Some are. I am. I fight with the pen now but I can very well fight in other ways too. I have no kids, no wife or girlfriend, or mother and I have one rule to which I keep true to: I do not get attached to anything in life that I can’t “walk out in thirty second flat” on if I “feel the heat around the corner” (Heat). Some say this is a sad life but I am true to myself and my beliefs – “the political hero erects the fortress of his will” (author unknown to me although I believe he was of Spanish origin).
I hear some people say: “Patience, things change on their own.” Yes, I agree. Things do change: the middle class is disappearing, people are living in tent-cities, education is a bad joke and overall living standards are now on a down-spiral in North America. I see how things have been changing; on their own … we will soon be again in the situation where society is split in two: the aristocracy and everyone else.
When I was nine or so my parents would send my sister and me to ski classes every winter. We did that for about three or four years in a row at Poiana Brasov (a tourist area of Transylvania where many foreign nationals would come to ski or just spend their vacation). I always felt strange going there and seeing people from other countries because I knew as Romanians, we were not allowed to leave the country. I felt as if the entire nation was grounded.

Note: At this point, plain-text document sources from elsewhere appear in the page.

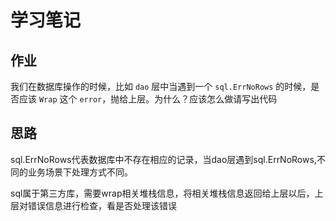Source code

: # 学习笔记

## 作业

我们在数据库操作的时候，比如 `dao` 层中当遇到一个 `sql.ErrNoRows` 的时候，是否应该 `Wrap` 这个 `error`，抛给上层。为什么？应该怎么做请写出代码

## 思路

sql.ErrNoRows代表数据库中不存在相应的记录，当dao层遇到sql.ErrNoRows,不同的业务场景下处理方式不同。

sql属于第三方库，需要wrap相关堆栈信息，将相关堆栈信息返回给上层以后，上层对错误信息进行检查，看是否处理该错误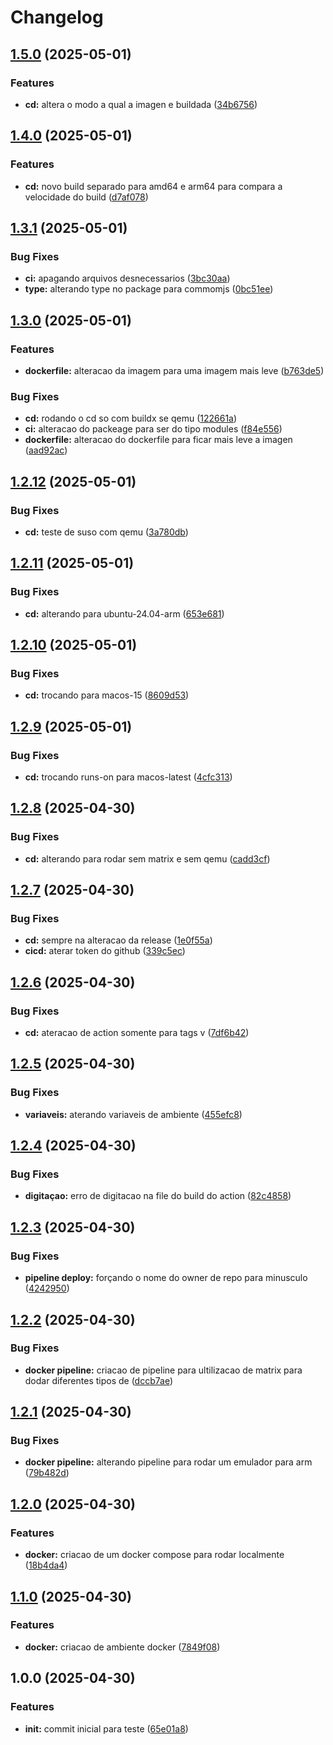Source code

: # Changelog

## [1.5.0](https://github.com/JefteCosta/elixircr/compare/v1.4.0...v1.5.0) (2025-05-01)


### Features

* **cd:** altera o modo a qual a imagen e buildada ([34b6756](https://github.com/JefteCosta/elixircr/commit/34b67569d98ca7d14c2a7ae65610c5150e71ac51))

## [1.4.0](https://github.com/JefteCosta/elixircr/compare/v1.3.1...v1.4.0) (2025-05-01)


### Features

* **cd:** novo build separado para amd64 e arm64 para compara a velocidade do build ([d7af078](https://github.com/JefteCosta/elixircr/commit/d7af0784c1914fad165a54a147883bc91c7f3059))

## [1.3.1](https://github.com/JefteCosta/elixircr/compare/v1.3.0...v1.3.1) (2025-05-01)


### Bug Fixes

* **ci:** apagando arquivos desnecessarios ([3bc30aa](https://github.com/JefteCosta/elixircr/commit/3bc30aab7abe699d2e510c70483a0df3a993186d))
* **type:** alterando type no package para commomjs ([0bc51ee](https://github.com/JefteCosta/elixircr/commit/0bc51eed8cdfb245e879638d9372a3ff3e51ab27))

## [1.3.0](https://github.com/JefteCosta/elixircr/compare/v1.2.12...v1.3.0) (2025-05-01)


### Features

* **dockerfile:** alteracao da imagem para uma imagem mais leve ([b763de5](https://github.com/JefteCosta/elixircr/commit/b763de588353c7be14e127d8f782eda8dc5f3db3))


### Bug Fixes

* **cd:** rodando o cd so com buildx se qemu ([122661a](https://github.com/JefteCosta/elixircr/commit/122661afd7630cf901f055a602ff366617cc13a7))
* **ci:** alteracao do packeage para ser do tipo modules ([f84e556](https://github.com/JefteCosta/elixircr/commit/f84e55667f290d8ea688717fa73a64c80aabadb6))
* **dockerfile:** alteracao do dockerfile para ficar mais leve a imagen ([aad92ac](https://github.com/JefteCosta/elixircr/commit/aad92acfe4c941a884db4234267dd28873c4698a))

## [1.2.12](https://github.com/JefteCosta/elixircr/compare/v1.2.11...v1.2.12) (2025-05-01)


### Bug Fixes

* **cd:** teste de suso com qemu ([3a780db](https://github.com/JefteCosta/elixircr/commit/3a780db40f54769b65383628e3b601afacb607a0))

## [1.2.11](https://github.com/JefteCosta/elixircr/compare/v1.2.10...v1.2.11) (2025-05-01)


### Bug Fixes

* **cd:** alterando para ubuntu-24.04-arm ([653e681](https://github.com/JefteCosta/elixircr/commit/653e6817d919a6d8df8809dfa676b34b0e3dbfc2))

## [1.2.10](https://github.com/JefteCosta/elixircr/compare/v1.2.9...v1.2.10) (2025-05-01)


### Bug Fixes

* **cd:** trocando para macos-15 ([8609d53](https://github.com/JefteCosta/elixircr/commit/8609d535de46375d2d27cdc2e94771e0aa20c456))

## [1.2.9](https://github.com/JefteCosta/elixircr/compare/v1.2.8...v1.2.9) (2025-05-01)


### Bug Fixes

* **cd:** trocando runs-on para macos-latest ([4cfc313](https://github.com/JefteCosta/elixircr/commit/4cfc3134e57adedb68f4316a628c7b7a0c10fed3))

## [1.2.8](https://github.com/JefteCosta/elixircr/compare/v1.2.7...v1.2.8) (2025-04-30)


### Bug Fixes

* **cd:** alterando para rodar sem matrix e sem qemu ([cadd3cf](https://github.com/JefteCosta/elixircr/commit/cadd3cf700111719b0a83c6b50428a3f058e7f7f))

## [1.2.7](https://github.com/JefteCosta/elixircr/compare/v1.2.6...v1.2.7) (2025-04-30)


### Bug Fixes

* **cd:** sempre na alteracao da release ([1e0f55a](https://github.com/JefteCosta/elixircr/commit/1e0f55ab87f1e1f7ef577a6602261d1d74ae4a1b))
* **cicd:** aterar token do github ([339c5ec](https://github.com/JefteCosta/elixircr/commit/339c5ec00c82762619a27421d814abf8068c8655))

## [1.2.6](https://github.com/JefteCosta/elixircr/compare/v1.2.5...v1.2.6) (2025-04-30)


### Bug Fixes

* **cd:** ateracao de action somente para tags v ([7df6b42](https://github.com/JefteCosta/elixircr/commit/7df6b42f6e71c3c7c0122261f41a69e0e815767c))

## [1.2.5](https://github.com/JefteCosta/elixircr/compare/v1.2.4...v1.2.5) (2025-04-30)


### Bug Fixes

* **variaveis:** aterando variaveis de ambiente ([455efc8](https://github.com/JefteCosta/elixircr/commit/455efc84160199f1d15920529a2e193ed142d2e2))

## [1.2.4](https://github.com/JefteCosta/elixircr/compare/v1.2.3...v1.2.4) (2025-04-30)


### Bug Fixes

* **digitaçao:** erro de digitacao na file do build do action ([82c4858](https://github.com/JefteCosta/elixircr/commit/82c4858cd6e35650523c0ee50f4e29882dd2e685))

## [1.2.3](https://github.com/JefteCosta/elixircr/compare/v1.2.2...v1.2.3) (2025-04-30)


### Bug Fixes

* **pipeline deploy:** forçando o nome do owner de repo para minusculo ([4242950](https://github.com/JefteCosta/elixircr/commit/42429505ff5f71db8b7978334483b1ead3fc08af))

## [1.2.2](https://github.com/JefteCosta/elixircr/compare/v1.2.1...v1.2.2) (2025-04-30)


### Bug Fixes

* **docker pipeline:** criacao de pipeline para ultilizacao de matrix para dodar diferentes tipos de ([dccb7ae](https://github.com/JefteCosta/elixircr/commit/dccb7aee8c76168e08af2d96f0da95b73836012a))

## [1.2.1](https://github.com/JefteCosta/elixircr/compare/v1.2.0...v1.2.1) (2025-04-30)


### Bug Fixes

* **docker pipeline:** alterando pipeline para rodar um emulador para arm ([79b482d](https://github.com/JefteCosta/elixircr/commit/79b482d3dccde7983f681af2568e4b48313dfe3e))

## [1.2.0](https://github.com/JefteCosta/elixircr/compare/v1.1.0...v1.2.0) (2025-04-30)


### Features

* **docker:** criacao de um docker compose para rodar localmente ([18b4da4](https://github.com/JefteCosta/elixircr/commit/18b4da471230a7239340886be165d48e530fe998))

## [1.1.0](https://github.com/JefteCosta/elixircr/compare/v1.0.0...v1.1.0) (2025-04-30)


### Features

* **docker:** criacao de ambiente docker ([7849f08](https://github.com/JefteCosta/elixircr/commit/7849f083335ed47fd3eb60eb8156a38ac311c387))

## 1.0.0 (2025-04-30)


### Features

* **init:** commit inicial para teste ([65e01a8](https://github.com/JefteCosta/elixircr/commit/65e01a83df28e3326004a1abccf30504488e63ad))
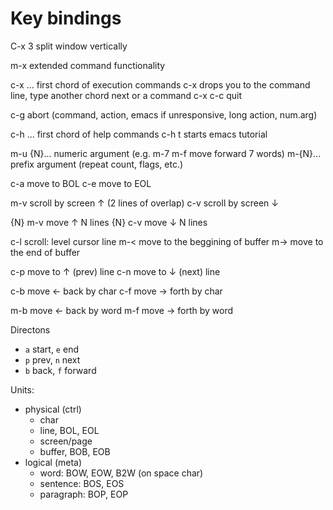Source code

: # Key bindings


C-x 3     split window vertically

m-x       extended command functionality

c-x ...   first chord of execution commands
c-x       drops you to the command line, type another chord next or a command
c-x c-c   quit

c-g       abort (command, action, emacs if unresponsive, long action, num.arg)

c-h ...   first chord of help commands
c-h t     starts emacs tutorial

m-u {N}... numeric argument (e.g. m-7 m-f move forward 7 words)
  m-{N}... prefix argument (repeat count, flags, etc.)

c-a       move to BOL
c-e       move to EOL

m-v       scroll by screen ↑ (2 lines of overlap)
c-v       scroll by screen ↓

{N} m-v   move ↑ N lines
{N} c-v   move ↓ N lines

c-l       scroll: level cursor line
m-<       move to the beggining of buffer
m->       move to the end of buffer

c-p       move to ↑ (prev) line
c-n       move to ↓ (next) line

c-b       move ← back  by char
c-f       move → forth by char

m-b       move ← back  by word
m-f       move → forth by word


Directons
- `a` start, `e` end
- `p` prev,  `n` next
- `b` back,  `f` forward


Units:
* physical (ctrl)
  - char
  - line, BOL, EOL
  - screen/page
  - buffer, BOB, EOB
* logical (meta)
  - word: BOW, EOW, B2W (on space char)
  - sentence: BOS, EOS
  - paragraph: BOP, EOP
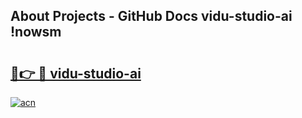 ## About Projects - GitHub Docs vidu-studio-ai !nowsm

# <h2><a href="https://andorid.site?title=vidu-studio-ai&ref=13PRO">🔗👉 🔴 vidu-studio-ai</a></h2>

[![acn](https://github.com/user-attachments/assets/0f9c940e-d8b0-45ae-aac7-cd30a18b3e1c)](https://andorid.site?title=vidu-studio-ai&ref=13PRO)

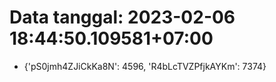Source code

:# Data tanggal: 2023-02-06 18:44:50.109581+07:00

* {'pS0jmh4ZJiCkKa8N': 4596, 'R4bLcTVZPfjkAYKm': 7374}
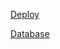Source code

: <a href="https://practice-production-ace4.up.railway.app/api/#/">Deploy</a>
  <p></p>
<a href="https://railway.app/project/c27cecd7-77f0-4ef2-8be6-e24248884525">Database</a>
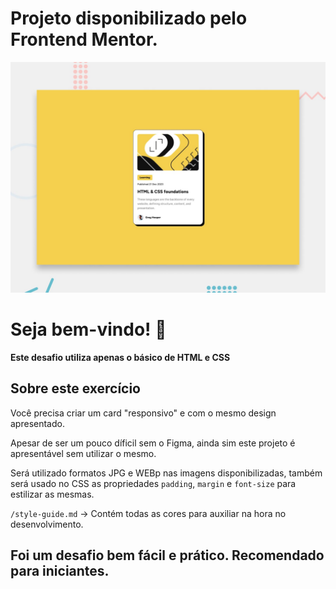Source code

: # Projeto disponibilizado pelo Frontend Mentor.

![Design preview for the Blog preview card coding challenge](./design/desktop-preview.jpg)

# Seja bem-vindo! 👋

**Este desafio utiliza apenas o básico de HTML e CSS**

## Sobre este exercício

Você precisa criar um card "responsivo" e com o mesmo design apresentado.

Apesar de ser um pouco díficil sem o Figma, ainda sim este projeto é apresentável sem utilizar o mesmo.

Será utilizado formatos JPG e WEBp nas imagens disponibilizadas, também será usado no CSS
as propriedades `padding`, `margin` e `font-size` para estilizar as mesmas.

`/style-guide.md` -> Contém todas as cores para auxiliar na hora no desenvolvimento.

## Foi um desafio bem fácil e prático. Recomendado para iniciantes.

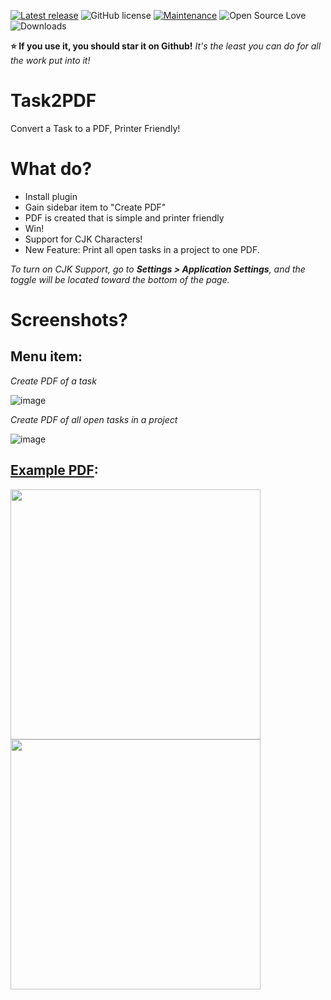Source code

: [![Latest release](https://img.shields.io/github/release/creecros/Task2pdf.svg)](https://github.com/creecros/Task2pdf/releases)
![GitHub license](https://img.shields.io/github/license/Naereen/StrapDown.js.svg)
[![Maintenance](https://img.shields.io/badge/Maintained%3F-yes-green.svg)](https://github.com/creecros/Task2pdf/graphs/contributors)
![Open Source Love](https://badges.frapsoft.com/os/v1/open-source.svg?v=103)
![Downloads](https://img.shields.io/github/downloads/creecros/Task2pdf/total.svg)

**:star: If you use it, you should star it on Github!**
*It's the least you can do for all the work put into it!*

# Task2PDF

Convert a Task to a PDF, Printer Friendly!

# What do?

* Install plugin
* Gain sidebar item to "Create PDF"
* PDF is created that is simple and printer friendly
* Win!
* Support for CJK Characters!
* New Feature: Print all open tasks in a project to one PDF.

*To turn on CJK Support, go to **Settings > Application Settings**, and the toggle will be located toward the bottom of the page.*

# Screenshots?

## Menu item:

*Create PDF of a task*

![image](https://user-images.githubusercontent.com/26339368/46331051-f5fc4980-c5e3-11e8-8d3c-f1d023ee20eb.png)

*Create PDF of all open tasks in a project*

![image](https://user-images.githubusercontent.com/26339368/56245029-5a589500-606c-11e9-85f3-af77617d9219.png)

## [Example PDF](https://github.com/creecros/Task2pdf/blob/master/Misc/1_Test%20Task.pdf):

<img src="https://user-images.githubusercontent.com/26339368/46361826-9f6f2980-c63c-11e8-9ab9-de9d76e85f2a.png" width="400">
<img src="https://user-images.githubusercontent.com/26339368/46362125-70a58300-c63d-11e8-9abe-0b9765306440.png" width="400">
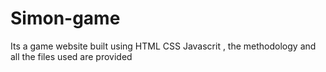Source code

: # Simon-game
Its a game website built using HTML CSS Javascrit , the methodology and all the files used are provided
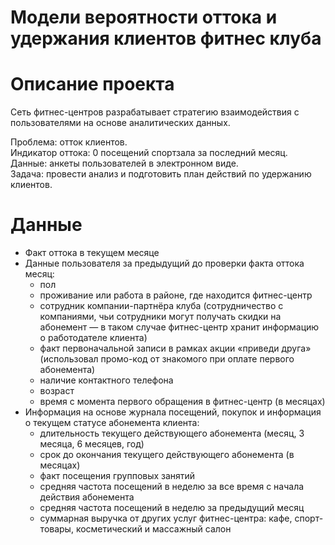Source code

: # Модели вероятности оттока и удержания клиентов фитнес клуба

# Описание проекта
Сеть фитнес-центров разрабатывает стратегию взаимодействия с пользователями на основе аналитических данных.

Проблема: отток клиентов.    
Индикатор оттока: 0 посещений спортзала за последний месяц.   
Данные: анкеты пользователей в электронном виде.    
Задача: провести анализ и подготовить план действий по удержанию клиентов.   

# Данные
- Факт оттока в текущем месяце
- Данные пользователя за предыдущий до проверки факта оттока месяц:
    - пол
    - проживание или работа в районе, где находится фитнес-центр
    - сотрудник компании-партнёра клуба (сотрудничество с компаниями, чьи сотрудники могут получать скидки на абонемент — в таком случае фитнес-центр хранит информацию о работодателе клиента)
    - факт первоначальной записи в рамках акции «приведи друга» (использовал промо-код от знакомого при оплате первого абонемента)
    - наличие контактного телефона
    - возраст
    - время с момента первого обращения в фитнес-центр (в месяцах)
- Информация на основе журнала посещений, покупок и информация о текущем статусе абонемента клиента:
    - длительность текущего действующего абонемента (месяц, 3 месяца, 6 месяцев, год)
    - срок до окончания текущего действующего абонемента (в месяцах)
    - факт посещения групповых занятий
    - средняя частота посещений в неделю за все время с начала действия абонемента
    - средняя частота посещений в неделю за предыдущий месяц
    - суммарная выручка от других услуг фитнес-центра: кафе, спорт-товары, косметический и массажный салон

In the late 1980s the situation in Romania was quite tragic. People were hungry and cold. We would walk around the house with three or four layers on in the winter and two pairs of socks. We had electric heaters in every room in the house (and those were illegal). Being at the ski resort was like being in heaven though. The dictator Nicolae Ceausescu made sure that hotels and in general areas where tourists would be attending where impeccable in all senses of the word. Thus, going to ski classes was one of the greatest escapes of my childhood, worry-free.
I think it was 1987 or 1988, and we were at Poiana Brasov for a few days already when one afternoon we went to eat and I over-heard my mother and father talking about how a part of the ski resort was closed off because somebody died. As a nosy kid I pestered them enough that they told me the story: a man in his forties, doused himself in gasoline, light himself on fire and went down a hill on his skis in protest of the brutal dictatorial political regime in Romania. With tourists from other countries around it was a good media stunt, I must admit. I never found out anything more about that man but I always think of him. I suppose he felt like there was nothing else left to do. The anger in him was so great that he felt screaming or fighting would be useless so he light himself on fire.
For all those who think that people just give lip service to the idea of change, think again. There are indeed many people who are ready to act and when enough people will have such an attitude, things will change. More and more people are becoming aware of the nature of our existence and that is encouraging. We all have a part to play whether we play it or not.
Apathy, despair, disillusionment … this is only a phase, a chapter you may call it. Nothing stays the same: not in Nature, not in Life and not in any society of any period of human history. We just took a wrong turn after the Age of Enlightenment, that’s all. So, if you happen to be beside someone who’s still sleeping, give them a gentle nudge and tell them it is time to wake-up.